Newport News Nuclear BWXT-Los Alamos (N3B), cleanup contractor for the Department of Energy’s Los Alamos National Laboratory in New Mexico, is seeking a subcontractor to conduct off-site laboratory tests on soil, water, and debris samples.
The successful bidder must be able to conduct inorganic, organic, and radiochemical analyses on a wide variety of environmental samples, N3B said in the Jan. 9 request for proposals posted on FedBizOpps.gov. The subcontractor must be able to handle radioactive material because most of the samples will contain low levels of radioactivity, according to a 100-page scope of work. The subcontractor would also develop a number of quality assurance reports from the sampling.
The subcontract could run for up to four years. The base period is planned from Feb. 1, 2019, to Jan. 31, 2020. It could be followed by up to three one-year option periods extending the deal through April 2023.
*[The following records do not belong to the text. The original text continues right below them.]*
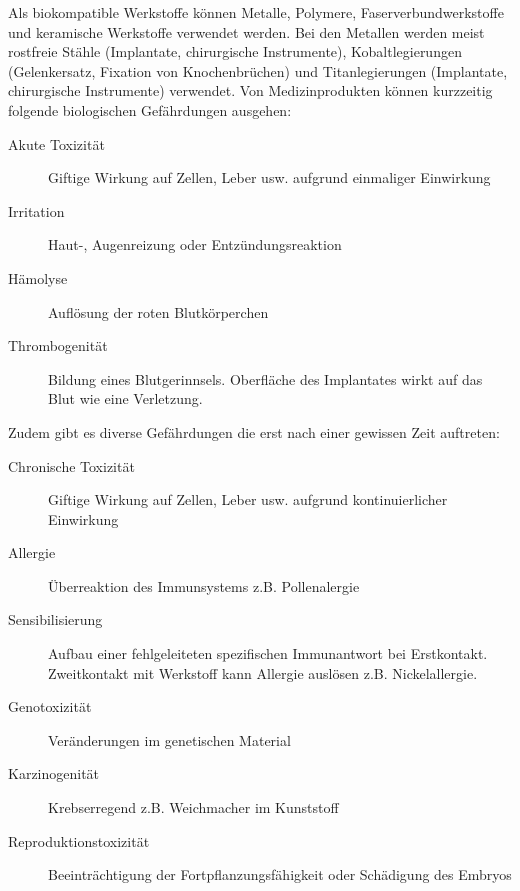 Als biokompatible Werkstoffe können Metalle, Polymere, Faserverbundwerkstoffe und keramische Werkstoffe verwendet werden. Bei den Metallen werden meist rostfreie Stähle (Implantate, chirurgische Instrumente), Kobaltlegierungen (Gelenkersatz, Fixation von Knochenbrüchen) und Titanlegierungen (Implantate, chirurgische Instrumente) verwendet. Von Medizinprodukten können kurzzeitig folgende biologischen Gefährdungen ausgehen:
\begin{description}
	\item[Akute Toxizität] Giftige Wirkung auf Zellen, Leber usw. aufgrund einmaliger Einwirkung
	\item[Irritation] Haut-, Augenreizung oder Entzündungsreaktion
	\item[Hämolyse] Auflösung der roten Blutkörperchen
	\item[Thrombogenität] Bildung eines Blutgerinnsels. Oberfläche des Implantates wirkt auf das Blut wie eine Verletzung.
\end{description}
Zudem gibt es diverse Gefährdungen die erst nach einer gewissen Zeit auftreten:
\begin{description}
	\item[Chronische Toxizität] Giftige Wirkung auf Zellen, Leber usw. aufgrund kontinuierlicher Einwirkung
	\item[Allergie] Überreaktion des Immunsystems z.B. Pollenalergie
	\item[Sensibilisierung] Aufbau einer fehlgeleiteten spezifischen Immunantwort bei Erstkontakt. Zweitkontakt mit Werkstoff kann Allergie auslösen z.B. Nickelallergie.
	\item[Genotoxizität] Veränderungen im genetischen Material
	\item[Karzinogenität] Krebserregend z.B. Weichmacher im Kunststoff
	\item[Reproduktionstoxizität] Beeinträchtigung der Fortpflanzungsfähigkeit oder Schädigung des Embryos
\end{description}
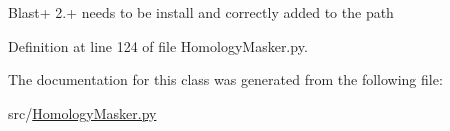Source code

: Blast+ 2.+ needs to be install and correctly added to the path 

Definition at line 124 of file Homology\-Masker.\-py.



The documentation for this class was generated from the following file\-:\begin{DoxyCompactItemize}
\item 
src/\hyperlink{HomologyMasker_8py}{Homology\-Masker.\-py}\end{DoxyCompactItemize}
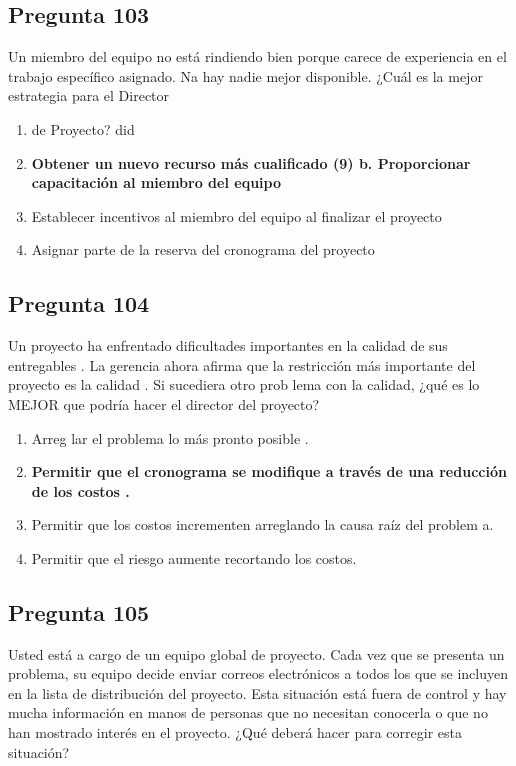 \documentclass[11pt,a4paper]{article}
\begin{document}
\subsection*{Pregunta 103}
Un miembro del equipo no está rindiendo bien porque carece de experiencia en el trabajo específico asignado. Na hay nadie mejor disponible. ¿Cuál es la mejor estrategia para el Director

\begin{enumerate}[label=\alph*)]
  \item de Proyecto? did
  \item \textbf{Obtener un nuevo recurso más cualificado (9) b. Proporcionar capacitación al miembro del equipo}
  \item Establecer incentivos al miembro del equipo al finalizar el proyecto
  \item Asignar parte de la reserva del cronograma del proyecto
\end{enumerate}

\subsection*{Pregunta 104}
Un proyecto ha enfrentado dificultades importantes en la calidad de sus entregables . La gerencia ahora afirma que la restricción más importante del proyecto es la calidad . Si sucediera otro prob lema con la calidad, ¿qué es lo MEJOR que podría hacer el director del proyecto?

\begin{enumerate}[label=\alph*)]
  \item Arreg lar el problema lo más pronto posible .
  \item \textbf{Permitir que el cronograma se modifique a través de una reducción de los costos .}
  \item Permitir que los costos incrementen arreglando la causa raíz del problem a.
  \item Permitir que el riesgo aumente recortando los costos.
\end{enumerate}

\subsection*{Pregunta 105}
Usted está a cargo de un equipo global de proyecto. Cada vez que se presenta un problema, su equipo decide enviar correos electrónicos a todos los que se incluyen en la lista de distribución del proyecto. Esta situación está fuera de control y hay mucha información en manos de personas que no necesitan conocerla o que no han mostrado interés en el proyecto. ¿Qué deberá hacer para corregir esta situación?
\end{document}

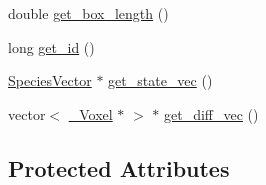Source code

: \begin{DoxyCompactItemize}
\item 
double \hyperlink{classnw_1_1___voxel_a836eab78d769eae2b732335a91d84148}{get\+\_\+box\+\_\+length} ()
\item 
long \hyperlink{classnw_1_1___voxel_a0336ad5b120b40c4ad3f0012f50def1b}{get\+\_\+id} ()
\item 
\hyperlink{namespacenw_a68aa8285591d78ebfc793c531bd43a23}{Species\+Vector} $\ast$ \hyperlink{classnw_1_1___voxel_a91f1d799645722bf5fe15c34137433b1}{get\+\_\+state\+\_\+vec} ()
\item 
vector$<$ \hyperlink{classnw_1_1___voxel}{\+\_\+\+Voxel} $\ast$ $>$ $\ast$ \hyperlink{classnw_1_1___voxel_a688c8c9ca0a3a533e557a800d9f3b511}{get\+\_\+diff\+\_\+vec} ()
\end{DoxyCompactItemize}
\subsection*{Protected Attributes}
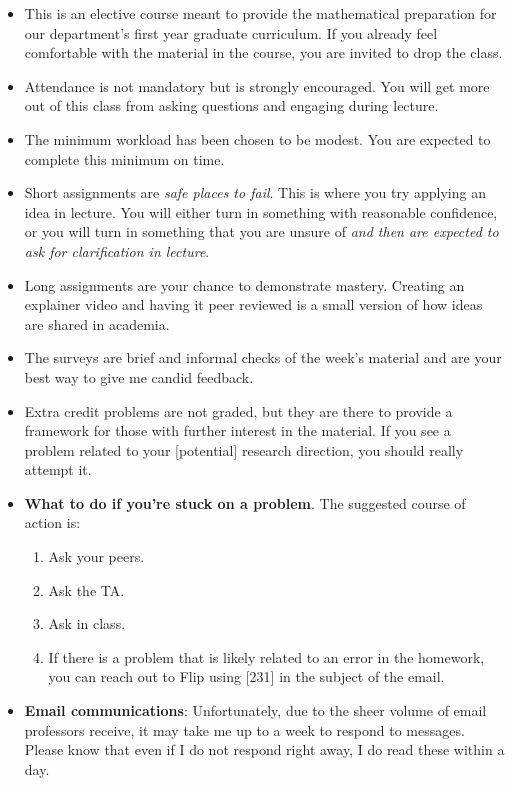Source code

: \documentclass[12pt]{article}
\numberwithin{equation}{section}    %
\begin{document}
\begin{itemize}
	\item This is an elective course meant to provide the mathematical preparation for our department's first year graduate curriculum. If you already feel comfortable with the material in the course, you are invited to drop the class.
	\item Attendance is not mandatory but is strongly encouraged. You will get more out of this class from asking questions and engaging during lecture.
	\item The minimum workload has been chosen to be modest. You are expected to complete this minimum on time.
	\item Short assignments are \emph{safe places to fail}. This is where you try applying an idea in lecture. You will either turn in something with reasonable confidence, or you will turn in something that you are unsure of \emph{and then are expected to ask for clarification in lecture}. 
	\item Long assignments are your chance to demonstrate mastery. Creating an explainer video and having it peer reviewed is a small version of how ideas are shared in academia. 
	\item The surveys are brief and informal checks of the week's material and are your best way to give me candid feedback.
	\item Extra credit problems are not graded, but they are there to provide a framework for those with further interest in the material. If you see a problem related to your [potential] research direction, you should really attempt it.
	\item 	\textbf{What to do if you're stuck on a problem}. The suggested course of action is:
	\begin{enumerate}
		\item Ask your peers.
		\item Ask the TA.
		\item Ask in class.
		\item If there is a problem that is likely related to an error in the homework, you can reach out to Flip using \textsc{[231]} in the subject of the email.
	\end{enumerate}
	\item \textbf{Email communications}: Unfortunately, due to the sheer volume of email professors receive, it may take me up to a week to respond to messages. Please know that even if I do not respond right away, I do read these within a day.
\end{itemize}
\end{document}

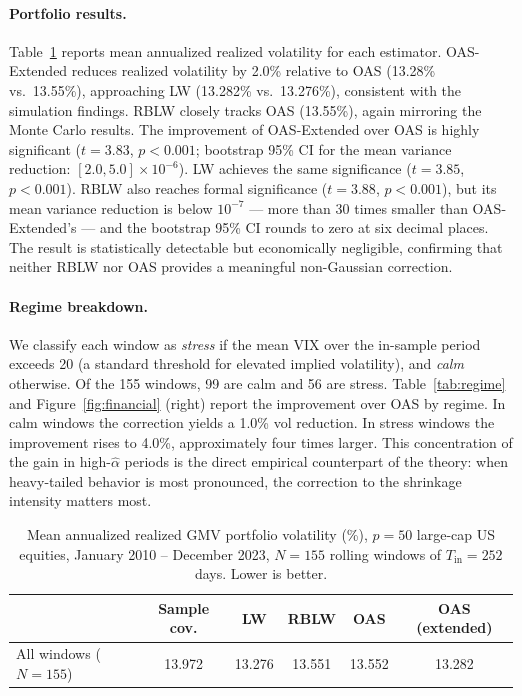 \documentclass[10pt,twoside,titlepage]{article}
\begin{document}
\paragraph{Portfolio results.}
Table~\ref{tab:financial} reports mean annualized realized volatility for each estimator.
OAS-Extended reduces realized volatility by 2.0\% relative to OAS
(13.28\% vs.\ 13.55\%), approaching LW (13.282\% vs.\ 13.276\%),
consistent with the simulation findings.
RBLW closely tracks OAS (13.55\%), again mirroring the Monte Carlo results.
The improvement of OAS-Extended over OAS is highly significant
($t = 3.83$, $p < 0.001$; bootstrap 95\% CI for the mean variance reduction:
$[2.0, 5.0] \times 10^{-6}$).
LW achieves the same significance ($t = 3.85$, $p < 0.001$).
RBLW also reaches formal significance ($t = 3.88$, $p < 0.001$), but its mean variance
reduction is below $10^{-7}$ --- more than 30 times smaller than OAS-Extended's ---
and the bootstrap 95\% CI rounds to zero at six decimal places.
The result is statistically detectable but economically negligible, confirming that
neither RBLW nor OAS provides a meaningful non-Gaussian correction.

\paragraph{Regime breakdown.}
We classify each window as \emph{stress} if the mean VIX over the in-sample period
exceeds 20 (a standard threshold for elevated implied volatility), and \emph{calm}
otherwise.
Of the 155 windows, 99 are calm and 56 are stress.
Table~\ref{tab:regime} and Figure~\ref{fig:financial} (right) report the improvement
over OAS by regime.
In calm windows the correction yields a 1.0\% vol reduction.
In stress windows the improvement rises to 4.0\%, approximately four times larger.
This concentration of the gain in high-$\hat{\alpha}$ periods is the direct
empirical counterpart of the theory: when heavy-tailed behavior is most pronounced,
the correction to the shrinkage intensity matters most.

\begin{table}[ht]
\centering
\caption{Mean annualized realized GMV portfolio volatility (\%), $p=50$ large-cap
US equities, January 2010 -- December 2023, $N=155$ rolling windows of
$T_{\mathrm{in}}=252$ days. Lower is better.}
\label{tab:financial}
\begin{tabular}{lccccc}
\toprule
& Sample cov. & LW & RBLW & OAS & OAS (extended) \\
\midrule
All windows ($N=155$) & 13.972 & 13.276 & 13.551 & 13.552 & 13.282 \\
\bottomrule
\end{tabular}
\end{table}
\end{document}
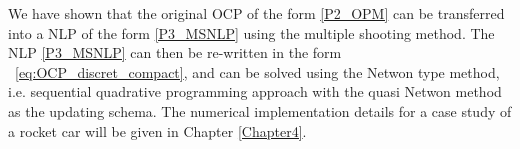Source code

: \documentclass  [
  paper    = a4,
  BCOR     = 10mm,
  twoside,
  fontsize = 12pt,
  fleqn,
  toc      = bibnumbered,
  toc      = listofnumbered,
  numbers  = noendperiod,
  headings = normal,
  listof   = leveldown,
  version  = 3.03
]                                       {scrreprt}
\newcommand{\<}{\langle}
\renewcommand{\>}{\rangle}
\begin{document}


We have shown that the original OCP of the form \ref{P2_OPM} can be transferred into a NLP of the form \ref{P3_MSNLP} using the multiple shooting method. The NLP \ref{P3_MSNLP} can then be re-written in the form  \ref{eq:OCP_discret_compact}, and can be solved using the Netwon type method, i.e. sequential quadrative programming approach with the quasi Netwon method as the updating schema. The numerical implementation details for a case study of a rocket car will be given in Chapter \ref{Chapter4}.
		
\end{document}
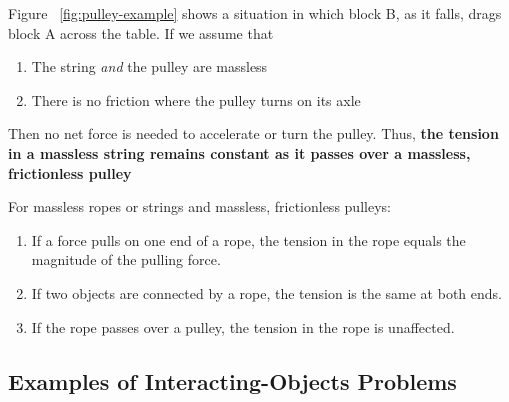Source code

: Figure~%
\ref{fig:pulley-example} shows a situation in which block B, as it
falls, drags block A across the table.  If we assume that
\begin{enumerate}
    \item
        The string \emph{and} the pulley are massless
    \item
        There is no friction where the pulley turns on its axle
\end{enumerate}
Then no net force is needed to accelerate or turn the pulley.  Thus,
\textbf{the tension in a massless string remains constant as it passes
over a massless, frictionless pulley}

For massless ropes or strings and massless, frictionless pulleys:
\begin{enumerate}
    \item
        If a force pulls on one end of a rope, the tension in the rope
        equals the magnitude of the pulling force.
    \item
        If two objects are connected by a rope, the tension is the same
        at both ends.
    \item
        If the rope passes over a pulley, the tension in the rope is
        unaffected.
\end{enumerate}

\subsection{Examples of Interacting-Objects Problems}

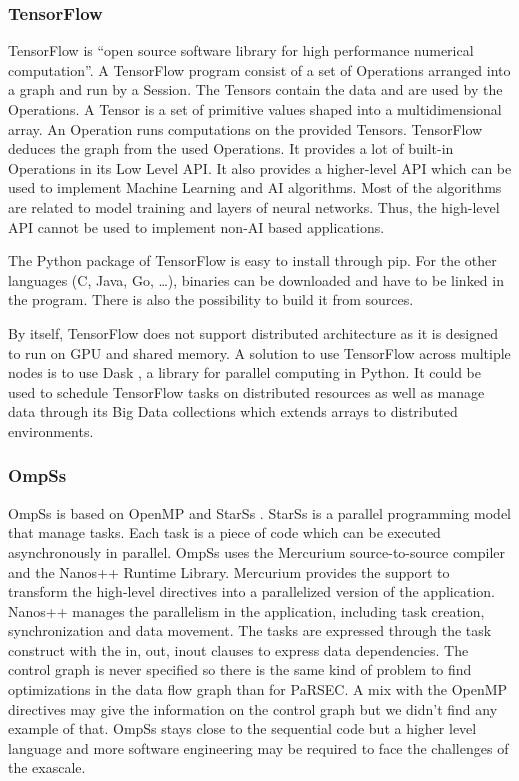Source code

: \subsubsection{TensorFlow}
TensorFlow \cite{AABBC2016} is “open source software library for high performance numerical computation”.
A TensorFlow program consist of a set of Operations arranged into a graph and run by a Session.
The Tensors contain the data and are used by the Operations.
A Tensor is a set of primitive values shaped into a multidimensional array.
An Operation runs computations on the provided Tensors.
TensorFlow deduces the graph from the used Operations.
It provides a lot of built-in Operations in its Low Level API.
It also provides a higher-level API which can be used to implement Machine Learning and AI algorithms.
Most of the algorithms are related to model training and layers of neural networks.
Thus, the high-level API cannot be used to implement non-AI based applications.

The Python package of TensorFlow is easy to install through pip.
For the other languages (C, Java, Go, \dots), binaries can be downloaded and have to be linked in the program.
There is also the possibility to build it from sources.

By itself, TensorFlow does not support distributed architecture as it is designed to run on GPU and shared memory.
A solution to use TensorFlow across multiple nodes is to use Dask \cite{Dask2016}, a library for parallel computing in Python.
It could be used to schedule TensorFlow tasks on distributed resources as well as manage data through its Big Data collections which extends arrays to distributed environments.

\subsubsection{OmpSs}
OmpSs \cite{DABLM2011} is based on OpenMP \cite{DaguM1998} and StarSs \cite{PerRL2007}.
StarSs is a parallel programming model that manage tasks.
Each task is a piece of code which can be executed asynchronously in parallel.
OmpSs uses the Mercurium source-to-source compiler and the Nanos++ Runtime Library.
Mercurium provides the support to transform the high-level directives into a parallelized version of the application.
Nanos++ manages the parallelism in the application, including task creation, synchronization and data movement.
The tasks are expressed through the task construct with the in, out, inout clauses to express data dependencies.
The control graph is never specified so there is the same kind of problem to find optimizations in the data flow graph than for PaRSEC.
A mix with the OpenMP directives may give the information on the control graph but we didn't find any example of that.
OmpSs stays close to the sequential code but a higher level language and more software engineering may be required to face the challenges of the exascale.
Newport News Nuclear BWXT-Los Alamos said the winning subcontractor should be able to process up to 1,200 samples per week while meeting requirements for turnaround time and data quality. It must also be able to prepare certain electronic data reports for DOE, the Department of Defense, and the U.S. Environmental Protection Agency.
The document did not list any value range for the subcontract.
Interested vendors should submit their firm-fixed-price proposals electronically by 2 p.m. MT on Jan. 25 to [email protected]. Any questions on the solicitation should also be submitted to Cockfield by close of business on Jan. 21.
Newport News Nuclear BWXT-Los Alamos has a 10-year, $1.4 billion legacy remediation contract through April 2028, with extensions. The N3B contract includes a host of cleanup and waste management operations at Los Alamos, including surface and groundwater monitoring and drafting interim and permanent solutions for a chromium plume at LANL.
The current subcontractor is ARS International, which N3B uses through a LANL enterprise subcontract, said N3B spokesman Todd Nelson. ARS has been extended until the new legacy cleanup vendor makes its own subcontractor arrangement. “We should have our own subcontractors in place in early spring,” he said in an email.
“As part of our work on the Los Alamos Legacy Cleanup Contract, we expect to annually collect about 10,000 samples that will be analyzed for more than 500 constituents yielding more than half a million results,” Nelson said. The purpose of sampling is to determine if there are any legacy waste constituents of concern in groundwater, surface water, and soil, or on equipment.